[Opening Extracted information section]

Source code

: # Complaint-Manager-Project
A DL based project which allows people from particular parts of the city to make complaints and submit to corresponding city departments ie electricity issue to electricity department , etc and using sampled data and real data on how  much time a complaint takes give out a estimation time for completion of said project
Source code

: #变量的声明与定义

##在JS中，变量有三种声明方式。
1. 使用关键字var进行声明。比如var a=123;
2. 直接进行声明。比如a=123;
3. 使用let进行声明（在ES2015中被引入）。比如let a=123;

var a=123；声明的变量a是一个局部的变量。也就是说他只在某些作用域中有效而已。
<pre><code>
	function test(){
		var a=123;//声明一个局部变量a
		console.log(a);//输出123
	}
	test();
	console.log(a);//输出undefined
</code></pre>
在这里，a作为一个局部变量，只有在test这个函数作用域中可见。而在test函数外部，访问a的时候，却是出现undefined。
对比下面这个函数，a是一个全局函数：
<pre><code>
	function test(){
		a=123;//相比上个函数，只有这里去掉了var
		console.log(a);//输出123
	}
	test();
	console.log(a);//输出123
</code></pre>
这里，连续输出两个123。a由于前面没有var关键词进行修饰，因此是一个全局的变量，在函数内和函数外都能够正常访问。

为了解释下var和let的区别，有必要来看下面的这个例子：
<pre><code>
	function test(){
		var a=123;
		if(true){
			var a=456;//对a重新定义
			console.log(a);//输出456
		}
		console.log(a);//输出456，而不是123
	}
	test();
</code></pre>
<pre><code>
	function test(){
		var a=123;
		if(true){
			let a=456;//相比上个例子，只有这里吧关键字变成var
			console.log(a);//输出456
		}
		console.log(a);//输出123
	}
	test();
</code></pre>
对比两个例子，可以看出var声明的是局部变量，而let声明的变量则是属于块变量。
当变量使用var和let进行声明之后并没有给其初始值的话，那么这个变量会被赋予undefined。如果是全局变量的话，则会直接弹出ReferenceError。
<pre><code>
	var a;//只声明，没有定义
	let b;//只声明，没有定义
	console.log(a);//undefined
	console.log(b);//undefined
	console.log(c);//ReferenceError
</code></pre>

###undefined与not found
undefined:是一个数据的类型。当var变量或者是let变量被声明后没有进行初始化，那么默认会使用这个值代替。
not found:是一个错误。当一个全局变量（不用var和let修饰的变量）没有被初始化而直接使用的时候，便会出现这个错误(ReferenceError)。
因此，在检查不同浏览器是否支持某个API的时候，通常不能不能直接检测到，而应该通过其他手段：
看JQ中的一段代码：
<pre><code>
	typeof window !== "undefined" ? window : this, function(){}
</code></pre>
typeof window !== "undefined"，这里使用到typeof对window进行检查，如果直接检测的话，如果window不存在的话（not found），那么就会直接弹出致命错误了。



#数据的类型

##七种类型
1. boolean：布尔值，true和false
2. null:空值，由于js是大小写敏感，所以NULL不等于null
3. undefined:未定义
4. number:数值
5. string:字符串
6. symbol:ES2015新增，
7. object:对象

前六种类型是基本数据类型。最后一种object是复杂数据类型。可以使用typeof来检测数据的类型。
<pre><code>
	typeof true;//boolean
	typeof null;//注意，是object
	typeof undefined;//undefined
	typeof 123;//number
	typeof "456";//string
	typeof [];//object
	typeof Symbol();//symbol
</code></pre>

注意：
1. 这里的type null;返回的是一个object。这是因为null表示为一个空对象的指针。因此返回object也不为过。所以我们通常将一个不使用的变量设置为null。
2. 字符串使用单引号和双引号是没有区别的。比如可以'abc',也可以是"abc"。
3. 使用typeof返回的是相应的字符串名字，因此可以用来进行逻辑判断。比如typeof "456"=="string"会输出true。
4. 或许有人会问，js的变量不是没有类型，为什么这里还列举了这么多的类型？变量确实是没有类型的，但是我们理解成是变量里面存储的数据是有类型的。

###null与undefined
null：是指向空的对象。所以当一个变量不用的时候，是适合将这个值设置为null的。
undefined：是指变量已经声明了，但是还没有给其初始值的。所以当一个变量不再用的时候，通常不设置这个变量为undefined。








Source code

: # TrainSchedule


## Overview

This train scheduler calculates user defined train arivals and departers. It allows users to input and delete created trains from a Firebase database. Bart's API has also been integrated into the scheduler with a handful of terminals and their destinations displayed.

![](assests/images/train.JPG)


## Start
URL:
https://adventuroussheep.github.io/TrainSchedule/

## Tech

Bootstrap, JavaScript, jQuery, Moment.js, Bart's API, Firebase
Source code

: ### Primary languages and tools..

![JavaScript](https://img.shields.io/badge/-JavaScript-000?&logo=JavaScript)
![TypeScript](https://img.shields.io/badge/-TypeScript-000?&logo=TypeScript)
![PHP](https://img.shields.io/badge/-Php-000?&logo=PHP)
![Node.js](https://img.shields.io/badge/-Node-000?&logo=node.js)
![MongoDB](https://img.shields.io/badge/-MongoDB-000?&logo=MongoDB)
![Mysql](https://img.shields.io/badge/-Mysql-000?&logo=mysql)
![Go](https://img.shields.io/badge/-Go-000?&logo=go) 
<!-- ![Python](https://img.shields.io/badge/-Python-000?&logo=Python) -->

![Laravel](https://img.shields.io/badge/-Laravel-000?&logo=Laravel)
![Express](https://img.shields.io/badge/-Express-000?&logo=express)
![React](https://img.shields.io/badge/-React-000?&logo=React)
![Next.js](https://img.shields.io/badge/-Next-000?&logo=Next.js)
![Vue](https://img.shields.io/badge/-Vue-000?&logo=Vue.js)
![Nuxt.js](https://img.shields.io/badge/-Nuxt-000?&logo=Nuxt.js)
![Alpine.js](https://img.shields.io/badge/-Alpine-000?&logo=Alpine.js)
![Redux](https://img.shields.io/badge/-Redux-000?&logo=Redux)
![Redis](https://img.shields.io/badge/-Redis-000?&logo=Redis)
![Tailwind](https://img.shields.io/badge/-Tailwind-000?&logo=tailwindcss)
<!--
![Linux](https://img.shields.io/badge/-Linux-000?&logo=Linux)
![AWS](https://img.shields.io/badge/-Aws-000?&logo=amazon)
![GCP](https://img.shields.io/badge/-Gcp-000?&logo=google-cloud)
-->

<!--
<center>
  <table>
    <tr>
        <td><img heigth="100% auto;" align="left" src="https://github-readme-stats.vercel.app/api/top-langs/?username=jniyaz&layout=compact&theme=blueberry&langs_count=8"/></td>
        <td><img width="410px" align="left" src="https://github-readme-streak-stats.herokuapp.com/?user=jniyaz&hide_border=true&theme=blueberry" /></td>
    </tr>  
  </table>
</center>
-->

[Closing Extracted information section]

> **Brief**: Identify every line above with the string "github" in it. Copy those lines.

> **Written reply**:
https://adventuroussheep.github.io/TrainSchedule/
        <td><img heigth="100% auto;" align="left" src="https://github-readme-stats.vercel.app/api/top-langs/?username=jniyaz&layout=compact&theme=blueberry&langs_count=8"/></td>
        <td><img width="410px" align="left" src="https://github-readme-streak-stats.herokuapp.com/?user=jniyaz&hide_border=true&theme=blueberry" /></td>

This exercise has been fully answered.